Il y a un petit peu moins de 20 ans, je partais au Tchad pour un volontariat de deux années. Idriss Déby que l’on n’appelait pas encore Itno était installé à la présidence depuis un an après avoir écarté Hissein Habré avec l’appui de la France qui supportait mal la compétition que le Président lui imposait avec les Etats Unis.

 

La période était trouble. Une chasse aux sorcières plongeait la capitale Ndjamena quasiment toutes les nuits dans le bruit des kalachnikovs et des lances roquettes. Au cœur de cette guerre civile, les petits volontaires français dont je faisais partie étaient bien à l’étroit et se demandaient ce qu’ils étaient venu faire dans cette galère.


Après quelques mois d’incertitudes et de couvres feux répétés, nous nous demandions si il ne serait pas plus raisonnable de rentrer chez nous plutôt de d’attendre le coup de chaud suivant. Nous avions donc posé cette question à notre association, à l’ambassade de France et à nos partenaires.

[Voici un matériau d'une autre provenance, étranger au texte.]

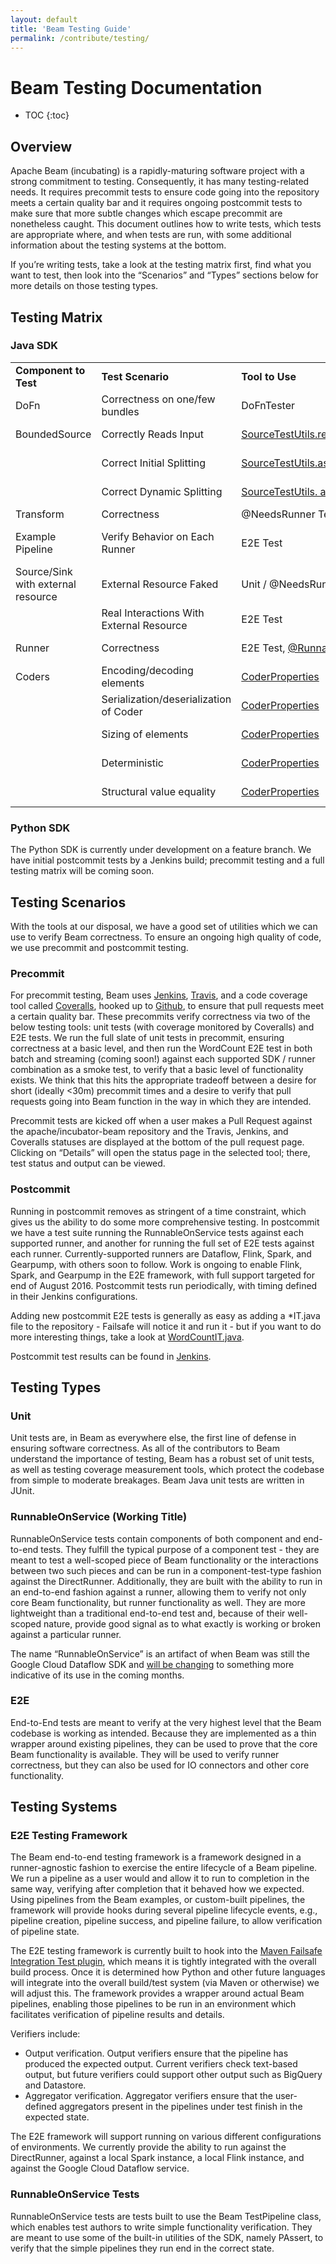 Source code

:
 ```yaml
---
layout: default
title: 'Beam Testing Guide'
permalink: /contribute/testing/
---
```


# Beam Testing Documentation

* TOC
{:toc}

## Overview

Apache Beam (incubating) is a rapidly-maturing software project with a strong
commitment to testing. Consequently, it has many testing-related needs. It
requires precommit tests to ensure code going into the repository meets a
certain quality bar and it requires ongoing postcommit tests to make sure that
more subtle changes which escape precommit are nonetheless caught. This document
outlines how to write tests, which tests are appropriate where, and when tests
are run, with some additional information about the testing systems at the
bottom.

If you’re writing tests, take a look at the testing matrix first, find what you
want to test, then look into the “Scenarios” and “Types” sections below for more
details on those testing types.

## Testing Matrix

### Java SDK

<table>
  <tr>
   <td><strong>Component to Test</strong>
   </td>
   <td><strong>Test Scenario</strong>
   </td>
   <td><strong>Tool to Use</strong>
   </td>
   <td><strong>Link to Example</strong>
   </td>
   <td><strong>Type</strong>
   </td>
   <td><strong>Runs In</strong>
   </td>
  </tr>
  <tr>
   <td>DoFn
   </td>
   <td>Correctness on one/few bundles
   </td>
   <td>DoFnTester
   </td>
   <td><a href="https://github.com/apache/incubator-beam/blob/master/sdks/java/io/google-cloud-platform/src/test/java/org/apache/beam/sdk/io/gcp/bigquery/BigQueryIOTest.java#L1325">BigQueryIOTest</a>
   </td>
   <td>Unit
   </td>
   <td>Precommit, Postcommit
   </td>
  </tr>
  <tr>
   <td>BoundedSource
   </td>
   <td>Correctly Reads Input
   </td>
   <td><a href="https://github.com/apache/incubator-beam/blob/master/sdks/java/core/src/main/java/org/apache/beam/sdk/testing/SourceTestUtils.java#L128">SourceTestUtils.readFromSource</a>
   </td>
   <td><a href="https://github.com/apache/incubator-beam/blob/84a0dd1714028370befa80dea16f720edce05252/sdks/java/core/src/test/java/org/apache/beam/sdk/io/TextIOTest.java#L972">TextIOTest</a>
   </td>
   <td>Unit
   </td>
   <td>Precommit, Postcommit
   </td>
  </tr>
  <tr>
   <td>
   </td>
   <td>Correct Initial Splitting
   </td>
   <td><a href="https://github.com/apache/incubator-beam/blob/master/sdks/java/core/src/main/java/org/apache/beam/sdk/testing/SourceTestUtils.java#L201">SourceTestUtils.assertSourcesEqualReferenceSource</a>
   </td>
   <td><a href="https://github.com/apache/incubator-beam/blob/8b1e64a668489297e11926124c4eee6c8f69a3a7/sdks/java/io/google-cloud-platform/src/test/java/org/apache/beam/sdk/io/gcp/bigtable/BigtableIOTest.java#L339">BigtableTest</a>
   </td>
   <td>Unit
   </td>
   <td>Precommit, Postcommit
   </td>
  </tr>
  <tr>
   <td>
   </td>
   <td>Correct Dynamic Splitting
   </td>
   <td><a href="https://github.com/apache/incubator-beam/blob/master/sdks/java/core/src/main/java/org/apache/beam/sdk/testing/SourceTestUtils.java#L541">SourceTestUtils. assertSplitAtFractionExhaustive</a>
   </td>
   <td><a href="https://github.com/apache/incubator-beam/blob/84a0dd1714028370befa80dea16f720edce05252/sdks/java/core/src/test/java/org/apache/beam/sdk/io/TextIOTest.java#L1021">TextIOTest</a>
   </td>
   <td>Unit
   </td>
   <td>Precommit, Postcommit
   </td>
  </tr>
  <tr>
   <td>Transform
   </td>
   <td>Correctness
   </td>
   <td>@NeedsRunner Test
   </td>
   <td><a href="https://github.com/apache/incubator-beam/blob/master/sdks/java/core/src/test/java/org/apache/beam/sdk/transforms/ParDoTest.java#L1199">ParDoTest</a>
   </td>
   <td>@NeedsRunner
   </td>
   <td>
   </td>
  </tr>
  <tr>
   <td>Example Pipeline
   </td>
   <td>Verify Behavior on Each Runner
   </td>
   <td>E2E Test
   </td>
   <td><a href="https://github.com/apache/incubator-beam/blob/master/examples/java/src/test/java/org/apache/beam/examples/WordCountIT.java#L76">WordCountIT</a>
   </td>
   <td>E2E
   </td>
   <td>Postcommit (Except WordCountIT)
   </td>
  </tr>
  <tr>
   <td>Source/Sink with external resource
   </td>
   <td>External Resource Faked
   </td>
   <td>Unit / @NeedsRunner Test
   </td>
   <td><a href="https://github.com/apache/incubator-beam/blob/84a0dd1714028370befa80dea16f720edce05252/sdks/java/io/google-cloud-platform/src/test/java/org/apache/beam/sdk/io/gcp/bigtable/BigtableIOTest.java#L646">FakeBigtableService in BigtableTest</a>
   </td>
   <td>Unit / @NeedsRunner
   </td>
   <td>Precommit / Postcommit
   </td>
  </tr>
  <tr>
   <td>
   </td>
   <td>Real Interactions With External Resource
   </td>
   <td>E2E Test
   </td>
   <td><a href="https://github.com/apache/incubator-beam/blob/84a0dd1714028370befa80dea16f720edce05252/sdks/java/io/google-cloud-platform/src/test/java/org/apache/beam/sdk/io/gcp/bigtable/BigtableReadIT.java#L40">BigtableReadIT</a>
   </td>
   <td>E2E
   </td>
   <td>Postcommit
   </td>
  </tr>
  <tr>
   <td>Runner
   </td>
   <td>Correctness
   </td>
   <td>E2E Test, <a href="https://github.com/apache/incubator-beam/blob/master/runners/pom.xml#L47">@RunnableonService</a>
   </td>
   <td><a href="https://github.com/apache/incubator-beam/blob/master/examples/java/src/test/java/org/apache/beam/examples/WordCountIT.java#L78">WordCountIT</a>, <a href="https://github.com/apache/incubator-beam/blob/master/sdks/java/core/src/test/java/org/apache/beam/sdk/transforms/ParDoTest.java">ParDoTest</a>
   </td>
   <td>E2E, @RunnableonService
   </td>
   <td>Postcommit
   </td>
  </tr>
  <tr>
   <td>Coders
   </td>
   <td>Encoding/decoding elements
   </td>
   <td><a href="https://github.com/apache/incubator-beam/blob/master/sdks/java/core/src/main/java/org/apache/beam/sdk/testing/CoderProperties.java">CoderProperties</a>
   </td>
   <td><a href="https://github.com/apache/incubator-beam/blob/master/sdks/java/core/src/test/java/org/apache/beam/sdk/coders/NullableCoderTest.java">NullableCoderTest</a>
   </td>
   <td>Unit
   </td>
   <td>Precommit / Postcommit
   </td>
  </tr>
  <tr>
   <td>
   </td>
   <td>Serialization/deserialization of Coder
   </td>
   <td><a href="https://github.com/apache/incubator-beam/blob/master/sdks/java/core/src/main/java/org/apache/beam/sdk/testing/CoderProperties.java">CoderProperties</a>
   </td>
   <td><a href="https://github.com/apache/incubator-beam/blob/master/sdks/java/core/src/test/java/org/apache/beam/sdk/coders/NullableCoderTest.java">NullableCoderTest</a>
   </td>
   <td>Unit
   </td>
   <td>Precommit / Postcommit
   </td>
  </tr>
  <tr>
   <td>
   </td>
   <td>Sizing of elements
   </td>
   <td><a href="https://github.com/apache/incubator-beam/blob/master/sdks/java/core/src/main/java/org/apache/beam/sdk/testing/CoderProperties.java">CoderProperties</a>
   </td>
   <td><a href="https://github.com/apache/incubator-beam/blob/master/sdks/java/core/src/test/java/org/apache/beam/sdk/coders/NullableCoderTest.java">NullableCoderTest</a>
   </td>
   <td>Unit
   </td>
   <td>Precommit / Postcommit
   </td>
  </tr>
  <tr>
   <td>
   </td>
   <td>Deterministic
   </td>
   <td><a href="https://github.com/apache/incubator-beam/blob/master/sdks/java/core/src/main/java/org/apache/beam/sdk/testing/CoderProperties.java">CoderProperties</a>
   </td>
   <td><a href="https://github.com/apache/incubator-beam/blob/master/sdks/java/core/src/test/java/org/apache/beam/sdk/coders/NullableCoderTest.java">NullableCoderTest</a>
   </td>
   <td>Unit
   </td>
   <td>Precommit / Postcommit
   </td>
  </tr>
  <tr>
   <td>
   </td>
   <td>Structural value equality
   </td>
   <td><a href="https://github.com/apache/incubator-beam/blob/master/sdks/java/core/src/main/java/org/apache/beam/sdk/testing/CoderProperties.java">CoderProperties</a>
   </td>
   <td><a href="https://github.com/apache/incubator-beam/blob/master/sdks/java/core/src/test/java/org/apache/beam/sdk/coders/NullableCoderTest.java">NullableCoderTest</a>
   </td>
   <td>Unit
   </td>
   <td>Precommit / Postcommit
   </td>
  </tr>
</table>

### Python SDK

The Python SDK is currently under development on a feature branch. We have initial
postcommit tests by a Jenkins build; precommit testing and a full testing 
matrix will be coming soon.

## Testing Scenarios

With the tools at our disposal, we have a good set of utilities which we can use
to verify Beam correctness. To ensure an ongoing high quality of code, we use
precommit and postcommit testing.

### Precommit

For precommit testing, Beam uses
[Jenkins](https://builds.apache.org/view/Beam/),
[Travis](http://travis-ci.org/apache/incubator-beam), and a code coverage tool
called [Coveralls](https://coveralls.io/github/apache/incubator-beam), hooked up
to [Github](https://github.com/apache/incubator-beam), to ensure that pull
requests meet a certain quality bar. These precommits verify correctness via two
of the below testing tools: unit tests (with coverage monitored by Coveralls)
and E2E tests. We run the full slate of unit tests in precommit, ensuring
correctness at a basic level, and then run the WordCount E2E test in both batch
and streaming (coming soon!) against each supported SDK / runner combination as
a smoke test, to verify that a basic level of functionality exists. We think
that this hits the appropriate tradeoff between a desire for short (ideally
\<30m) precommit times and a desire to verify that pull requests going into Beam
function in the way in which they are intended.

Precommit tests are kicked off when a user makes a Pull Request against the
apache/incubator-beam repository and the Travis, Jenkins, and Coveralls statuses
are displayed at the bottom of the pull request page. Clicking on “Details” will
open the status page in the selected tool; there, test status and output can be
viewed.

### Postcommit

Running in postcommit removes as stringent of a time constraint, which gives us
the ability to do some more comprehensive testing. In postcommit we have a test
suite running the RunnableOnService tests against each supported runner, and
another for running the full set of E2E tests against each runner.
Currently-supported runners are Dataflow, Flink, Spark, and Gearpump, with
others soon to follow. Work is ongoing to enable Flink, Spark, and Gearpump in
the E2E framework, with full support targeted for end of August 2016. Postcommit
tests run periodically, with timing defined in their Jenkins configurations.

Adding new postcommit E2E tests is generally as easy as adding a \*IT.java file
to the repository - Failsafe will notice it and run it - but if you want to do
more interesting things, take a look at
[WordCountIT.java](https://github.com/apache/incubator-beam/blob/master/examples/java/src/test/java/org/apache/beam/examples/WordCountIT.java).

Postcommit test results can be found in
[Jenkins](https://builds.apache.org/view/Beam/).

## Testing Types

### Unit

Unit tests are, in Beam as everywhere else, the first line of defense in
ensuring software correctness. As all of the contributors to Beam understand the
importance of testing, Beam has a robust set of unit tests, as well as testing
coverage measurement tools, which protect the codebase from simple to moderate
breakages. Beam Java unit tests are written in JUnit.

### RunnableOnService (Working Title)

RunnableOnService tests contain components of both component and end-to-end
tests. They fulfill the typical purpose of a component test - they are meant to
test a well-scoped piece of Beam functionality or the interactions between two
such pieces and can be run in a component-test-type fashion against the
DirectRunner. Additionally, they are built with the ability to run in an
end-to-end fashion against a runner, allowing them to verify not only core Beam
functionality, but runner functionality as well. They are more lightweight than
a traditional end-to-end test and, because of their well-scoped nature, provide
good signal as to what exactly is working or broken against a particular runner.

The name “RunnableOnService” is an artifact of when Beam was still the Google
Cloud Dataflow SDK and [will be
changing](https://issues.apache.org/jira/browse/BEAM-655) to something more
indicative of its use in the coming months.

### E2E

End-to-End tests are meant to verify at the very highest level that the Beam
codebase is working as intended. Because they are implemented as a thin wrapper
around existing pipelines, they can be used to prove that the core Beam
functionality is available. They will be used to verify runner correctness, but
they can also be used for IO connectors and other core functionality.

## Testing Systems

### E2E Testing Framework

The Beam end-to-end testing framework is a framework designed in a
runner-agnostic fashion to exercise the entire lifecycle of a Beam pipeline. We
run a pipeline as a user would and allow it to run to completion in the same
way, verifying after completion that it behaved how we expected. Using pipelines
from the Beam examples, or custom-built pipelines, the framework will provide
hooks during several pipeline lifecycle events, e.g., pipeline creation,
pipeline success, and pipeline failure, to allow verification of pipeline state.

The E2E testing framework is currently built to hook into the [Maven Failsafe
Integration Test
plugin](http://maven.apache.org/surefire/maven-failsafe-plugin/), which means it
is tightly integrated with the overall build process. Once it is determined how
Python and other future languages will integrate into the overall build/test
system (via Maven or otherwise) we will adjust this. The framework provides a
wrapper around actual Beam pipelines, enabling those pipelines to be run in an
environment which facilitates verification of pipeline results and details.

Verifiers include:

*   Output verification. Output verifiers ensure that the pipeline has produced
    the expected output. Current verifiers check text-based output, but future
    verifiers could support other output such as BigQuery and Datastore.
*   Aggregator verification. Aggregator verifiers ensure that the user-defined
    aggregators present in the pipelines under test finish in the expected
    state.

The E2E framework will support running on various different configurations of
environments. We currently provide the ability to run against the DirectRunner,
against a local Spark instance, a local Flink instance, and against the Google
Cloud Dataflow service.

### RunnableOnService Tests

RunnableOnService tests are tests built to use the Beam TestPipeline class,
which enables test authors to write simple functionality verification. They are
meant to use some of the built-in utilities of the SDK, namely PAssert, to
verify that the simple pipelines they run end in the correct state.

Nous avons découvert à ce moment là que nous étions otages. Otages d’une guerre larvée entre le Ministère des Affaires Etrangères et le Ministère de la Défense « Français ». Eh oui, aussi surprenant que cela puisse paraitre, notre sort était dans les mains de deux ministres français qui débattaient avec le Palais pour gagner la mise et garantir la présence des militaires français au Tchad avec pour alibi de protéger les civils français dans leur mission.


Cette realpolitik française est malheureusement toujours d’actualité 20 ans après. Le président en place a fait table rase de ses opposants trop ambitieux et a détruit les élites de son pays à coup de massacre dont le dernier en 2008 sous les yeux de la France et n'hésite pas à envoyer ses mercenaires pour appuyer Kadhafi.


Pendant ce temps, le peuple tchadien dans sa grande majorité ne rêve que de paix et de prospérité. Tout au long de mes années de périples africains, je n’ai jamais croisé de peuple aussi meurtri par 50 ans de guerre civile manipulée par notre belle démocratie française.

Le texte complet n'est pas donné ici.